Nginx – Zero downtime deployment (Tomcat), Nginx or HAProxy, behind hardware LB – how to “starve” old server

deploymentload balancingnginxtomcat

Currently we have the following setup.

  • Hardware Load Balancer (LB)
  • Box A running Tomcat on 8080 (TA)
  • Box B running Tomcat on 8080 (TB)

TA and TB are running behind LB.

For now it's pretty complicated and manual job to take Box A or Box B out of LB to do the zero downtime deployment.

I am thinking to do something like this:

  • Hardware Load Balancer (LB)
  • Box A running Nginx on 8080 (NA)
  • Box A running Tomcat on 8081 (TA1)
  • Box A running Tomcat on 8082 (TA2)
  • Box B running Nginx on 8080 (NB)
  • Box B running Tomcat on 8081 (TB1)
  • Box B running Tomcat on 8082 (TB2)

Basically LB will be directing traffic between NA and NB now.
On each of Nginx's we'll have TA1, TA2 and TB1, TB2 configured as upstream servers.
Once one of the upstreams's healthcheck page is unresponsive (shutdown) the traffic goes to another one (HttpHealthcheckModule module on Nginx).

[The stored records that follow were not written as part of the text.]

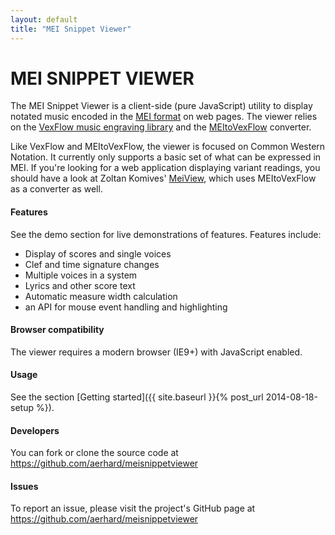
 ```yaml
---
layout: default
title: "MEI Snippet Viewer"
---
```


<div class="jumbotron">
    <h1>MEI SNIPPET VIEWER</h1>
</div>


The MEI Snippet Viewer is a client-side (pure JavaScript) utility to display notated music encoded in the [MEI format](http://music-encoding.org/home) on web pages.
The viewer relies on the [VexFlow music engraving library](https://github.com/0xfe/vexflow) and the [MEItoVexFlow](https://github.com/TEI-Music-SIG/MEItoVexFlow) 
converter.

Like VexFlow and MEItoVexFlow, the viewer is focused on Common Western Notation. It currently only supports a basic set of what can be expressed in MEI. 
If you're looking for a web application displaying variant readings, you should have a look at Zoltan Komives' [MeiView](https://github.com/zolaemil/meiView), which 
uses MEItoVexFlow as a converter as well.

#### Features

See the demo section for live demonstrations of features. Features include:

- Display of scores and single voices
- Clef and time signature changes
- Multiple voices in a system
- Lyrics and other score text
- Automatic measure width calculation
- an API for mouse event handling and highlighting

#### Browser compatibility

The viewer requires a modern browser (IE9+) with JavaScript enabled.

#### Usage

See the section [Getting started]({{ site.baseurl }}{% post_url 2014-08-18-setup %}).

#### Developers

You can fork or clone the source code at https://github.com/aerhard/meisnippetviewer

#### Issues

To report an issue, please visit the project's GitHub page at https://github.com/aerhard/meisnippetviewer

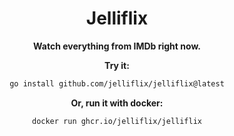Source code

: <div align="center">

# Jelliflix

**Watch everything from IMDb right now.**

**Try it:**

```sh
go install github.com/jelliflix/jelliflix@latest
```

**Or, run it with docker:**

```sh
docker run ghcr.io/jelliflix/jelliflix
```

</div>
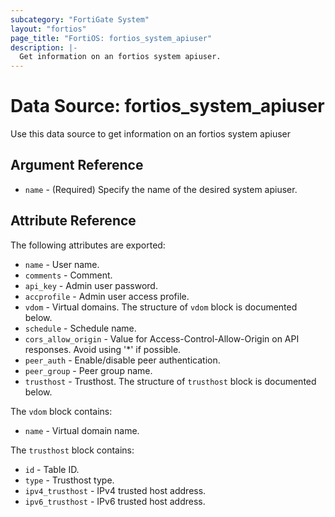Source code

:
 ```yaml
---
subcategory: "FortiGate System"
layout: "fortios"
page_title: "FortiOS: fortios_system_apiuser"
description: |-
  Get information on an fortios system apiuser.
---
```


# Data Source: fortios_system_apiuser
Use this data source to get information on an fortios system apiuser

## Argument Reference

* `name` - (Required) Specify the name of the desired system apiuser.

## Attribute Reference

The following attributes are exported:

* `name` - User name.
* `comments` - Comment.
* `api_key` - Admin user password.
* `accprofile` - Admin user access profile.
* `vdom` - Virtual domains. The structure of `vdom` block is documented below.
* `schedule` - Schedule name.
* `cors_allow_origin` - Value for Access-Control-Allow-Origin on API responses. Avoid using '*' if possible.
* `peer_auth` - Enable/disable peer authentication.
* `peer_group` - Peer group name.
* `trusthost` - Trusthost. The structure of `trusthost` block is documented below.

The `vdom` block contains:

* `name` - Virtual domain name.

The `trusthost` block contains:

* `id` - Table ID.
* `type` - Trusthost type.
* `ipv4_trusthost` - IPv4 trusted host address.
* `ipv6_trusthost` - IPv6 trusted host address.

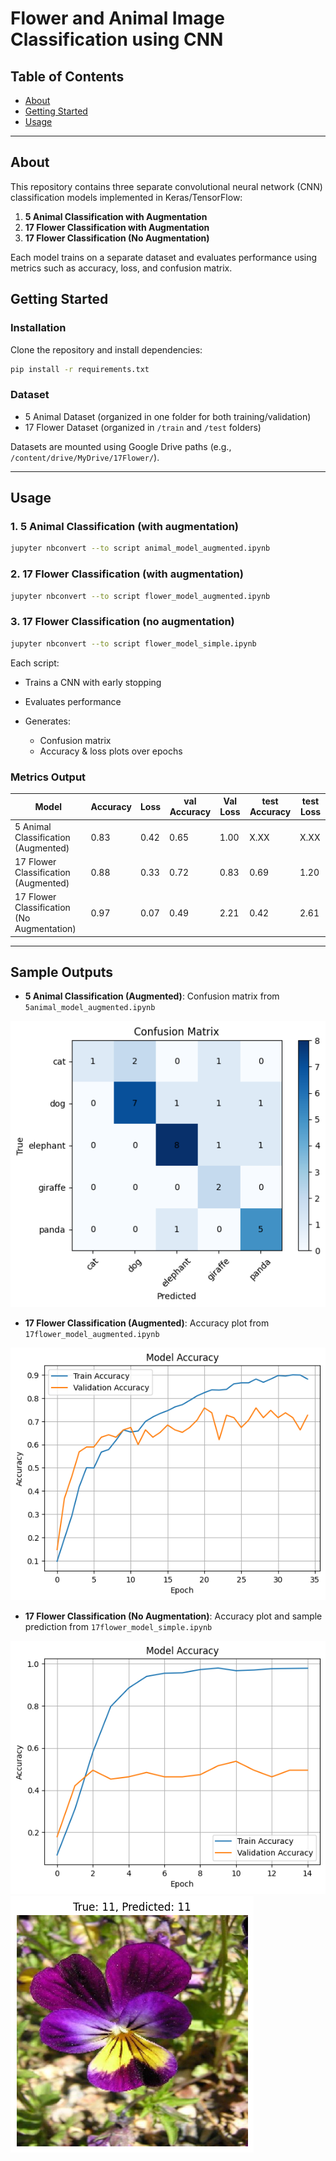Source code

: # Flower and Animal Image Classification using CNN

## Table of Contents

* [About](#about)
* [Getting Started](#getting-started)
* [Usage](#usage)

---

## About <a name="about"></a>

This repository contains three separate convolutional neural network (CNN) classification models implemented in Keras/TensorFlow:

1. **5 Animal Classification with Augmentation**
2. **17 Flower Classification with Augmentation**
3. **17 Flower Classification (No Augmentation)**

Each model trains on a separate dataset and evaluates performance using metrics such as accuracy, loss, and confusion matrix.

## Getting Started <a name="getting-started"></a>

### Installation

Clone the repository and install dependencies:

```bash
pip install -r requirements.txt
```

### Dataset

* 5 Animal Dataset (organized in one folder for both training/validation)
* 17 Flower Dataset (organized in `/train` and `/test` folders)

Datasets are mounted using Google Drive paths (e.g., `/content/drive/MyDrive/17Flower/`).

---

## Usage <a name="usage"></a>

### 1. 5 Animal Classification (with augmentation)

```bash
jupyter nbconvert --to script animal_model_augmented.ipynb
```

### 2. 17 Flower Classification (with augmentation)

```bash
jupyter nbconvert --to script flower_model_augmented.ipynb
```

### 3. 17 Flower Classification (no augmentation)

```bash
jupyter nbconvert --to script flower_model_simple.ipynb
```

Each script:

* Trains a CNN with early stopping
* Evaluates performance
* Generates:

  * Confusion matrix
  * Accuracy & loss plots over epochs

### Metrics Output

| Model                                     | Accuracy | Loss | val Accuracy | Val Loss | test Accuracy | test Loss |
|-------------------------------------------|----------|--------|----------|--------|----------|--------|
| 5 Animal Classification (Augmented)       | 0.83     | 0.42 | 0.65     | 1.00   | X.XX     | X.XX   |
| 17 Flower Classification (Augmented)      | 0.88     | 0.33 | 0.72     | 0.83   | 0.69     | 1.20   |
| 17 Flower Classification (No Augmentation)| 0.97     | 0.07 | 0.49     | 2.21   | 0.42     | 2.61   |

---

## Sample Outputs

* **5 Animal Classification (Augmented)**: Confusion matrix from `5animal_model_augmented.ipynb`

![Confusion matrix](output/5Animal_CM.png)

* **17 Flower Classification (Augmented)**: Accuracy plot from `17flower_model_augmented.ipynb`

![Accuracy plot](output/17Flower_augmented_acc.png)

* **17 Flower Classification (No Augmentation)**: Accuracy plot and sample prediction from `17flower_model_simple.ipynb`

![Accuracy plot](output/17Flower_simple_acc.png)
![sample prediction](output/17Flower_simple_sample.png)
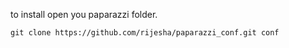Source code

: to install open you paparazzi folder.
```
git clone https://github.com/rijesha/paparazzi_conf.git conf
```

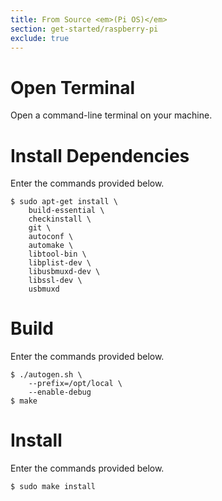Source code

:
 ```yaml
---
title: From Source <em>(Pi OS)</em>
section: get-started/raspberry-pi
exclude: true
---
```

# Open Terminal

Open a command-line terminal on your machine.

# Install Dependencies

Enter the commands provided below.

```shell-session
$ sudo apt-get install \
	build-essential \
	checkinstall \
	git \
	autoconf \
	automake \
	libtool-bin \
	libplist-dev \
	libusbmuxd-dev \
	libssl-dev \
	usbmuxd
```

# Build

Enter the commands provided below.

```shell-session
$ ./autogen.sh \
	--prefix=/opt/local \
	--enable-debug
$ make
```

# Install

Enter the commands provided below.

```shell-session
$ sudo make install
```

So the deploy process is simple.

Say, TA1 is active with version 0.1 of the app. Healthcheck on TA1 is OK.
We start TA2 with Healthcheck on it as ERROR. So Nginx is not talking to it.
We deploy app version 0.2 to TA2. Make sure it works. Now, we switch the Healthcheck on TA2 to OK, switch Healthcheck to TA1 to ERROR. Nginx will start serving TA2, and will remove TA1 out of rotation. Done!
And now same with the other box.

While it sounds all cool and nice, how do we "starve" the Nginx?
Say we have pending connections, some users on TA1. If we just turn it off, sessions will break (we have cookie-based sessions). Not good.
Any way to starve traffic to one of the upstream servers with Nginx?


Best Answer

My opinion is if you're willing to put in such a complicated setup just to get zero-downtime, you should instead be investing your time in getting a better load balancer. By going down the path you suggest, you are trading simplicity for marginal cost savings, which always ends up costing you more than you anticipate.

You're going to need downtime to implement this zero-downtime solution you propose. Take that downtime to instead figure out how to use your existing load balancer, or swap it out for something better.